Please print the entries below exactly, from the line with "## Sample app" through the line with "## Try without", including both of those lines and leaving out all others.

## Record excerpts
▬▬▬
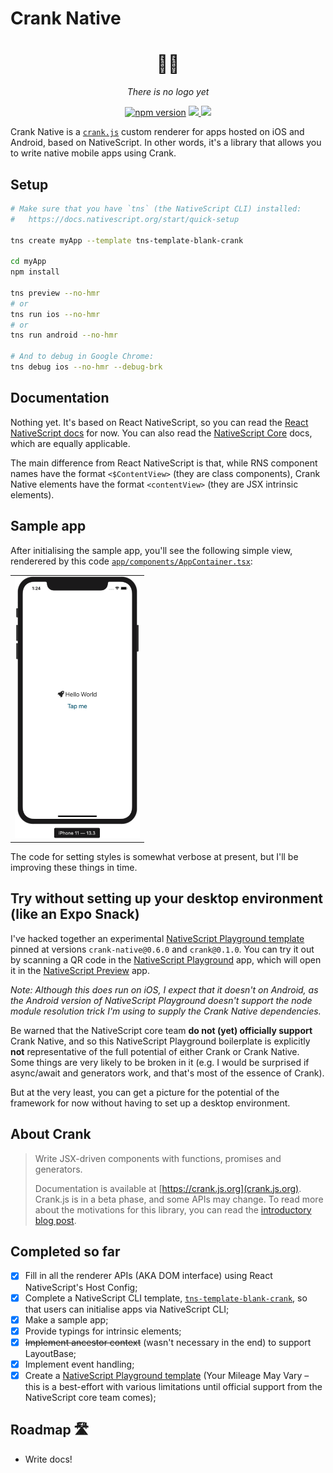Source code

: # Crank Native

<div align="center">
    <h1>🔧🤖</h1>
    <p><em>There is no logo yet</em></p>
</div>

<p align="center">
    <a href="https://badge.fury.io/js/crank-native"><img src="https://badge.fury.io/js/crank-native.svg" alt="npm version" height="18"></a>
    <a href="https://opensource.org/licenses/mit-license.php">
        <img src="https://badges.frapsoft.com/os/mit/mit.png?v=103"/>
    </a>
    <a href="https://twitter.com/intent/follow?screen_name=LinguaBrowse">
        <img src="https://img.shields.io/twitter/follow/LinguaBrowse.svg?style=social&logo=twitter"/>
    </a>
</p>

Crank Native is a [`crank.js`](https://github.com/bikeshaving/crank) custom renderer for apps hosted on iOS and Android, based on NativeScript. In other words, it's a library that allows you to write native mobile apps using Crank.

## Setup

```sh
# Make sure that you have `tns` (the NativeScript CLI) installed:
#   https://docs.nativescript.org/start/quick-setup

tns create myApp --template tns-template-blank-crank

cd myApp
npm install

tns preview --no-hmr
# or
tns run ios --no-hmr
# or
tns run android --no-hmr

# And to debug in Google Chrome:
tns debug ios --no-hmr --debug-brk
```

## Documentation

Nothing yet. It's based on React NativeScript, so you can read the [React NativeScript docs](https://react-nativescript.netlify.com/) for now. You can also read the [NativeScript Core](https://docs.nativescript.org/start/introduction) docs, which are equally applicable.

The main difference from React NativeScript is that, while RNS component names have the format `<$ContentView>` (they are class components), Crank Native elements have the format `<contentView>` (they are JSX intrinsic elements).


## Sample app

After initialising the sample app, you'll see the following simple view, renderered by this code [`app/components/AppContainer.tsx`](https://github.com/shirakaba/tns-template-blank-crank/blob/master/app/components/AppContainer.tsx):

<table>
    <tbody>
        <tr>
            <td align="center" valign="middle">
                <img width="200px" src="/site/hello_world.png"/>
            </td>
        </tr>
    </tbody>
</table>

The code for setting styles is somewhat verbose at present, but I'll be improving these things in time.

## Try without setting up your desktop environment (like an Expo Snack)

I've hacked together an experimental [NativeScript Playground template](https://play.nativescript.org/?template=play-react&id=GtKudF&v=10) pinned at versions `crank-native@0.6.0` and `crank@0.1.0`. You can try it out by scanning a QR code in the [NativeScript Playground](https://apps.apple.com/us/app/nativescript-playground/id1263543946?ls=1) app, which will open it in the [NativeScript Preview](https://apps.apple.com/us/app/nativescript-preview/id1264484702) app.

*Note: Although this does run on iOS, I expect that it doesn't on Android, as the Android version of NativeScript Playground doesn't support the node module resolution trick I'm using to supply the Crank Native dependencies.*

Be warned that the NativeScript core team **do not (yet) officially support** Crank Native, and so this NativeScript Playground boilerplate is explicitly **not** representative of the full potential of either Crank or Crank Native. Some things are very likely to be broken in it (e.g. I would be surprised if async/await and generators work, and that's most of the essence of Crank).

But at the very least, you can get a picture for the potential of the framework for now without having to set up a desktop environment.

## About Crank

> Write JSX-driven components with functions, promises and generators.
>
> Documentation is available at [https://crank.js.org](crank.js.org). Crank.js is in a beta phase, and some APIs may change. To read more about the motivations for this library, you can read the [introductory blog post](https://crank.js.org/blog/introducing-crank).

## Completed so far

- [x] Fill in all the renderer APIs (AKA DOM interface) using React NativeScript's Host Config;
- [x] Complete a NativeScript CLI template, [`tns-template-blank-crank`](https://github.com/shirakaba/tns-template-blank-crank), so that users can initialise apps via NativeScript CLI;
- [x] Make a sample app;
- [x] Provide typings for intrinsic elements;
- [x] ~~Implement ancestor context~~ (wasn't necessary in the end) to support LayoutBase;
- [x] Implement event handling;
- [x] Create a [NativeScript Playground template](https://play.nativescript.org/?template=play-react&id=GtKudF&v=10) (Your Mileage May Vary – this is a best-effort with various limitations until official support from the NativeScript core team comes);

## Roadmap 🛣

* Write docs!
▬▬▬
## Result of the task
## Sample app

After initialising the sample app, you'll see the following simple view, renderered by this code [`app/components/AppContainer.tsx`](https://github.com/shirakaba/tns-template-blank-crank/blob/master/app/components/AppContainer.tsx):

<table>
    <tbody>
        <tr>
            <td align="center" valign="middle">
                <img width="200px" src="/site/hello_world.png"/>
            </td>
        </tr>
    </tbody>
</table>

The code for setting styles is somewhat verbose at present, but I'll be improving these things in time.

## Try without setting up your desktop environment (like an Expo Snack)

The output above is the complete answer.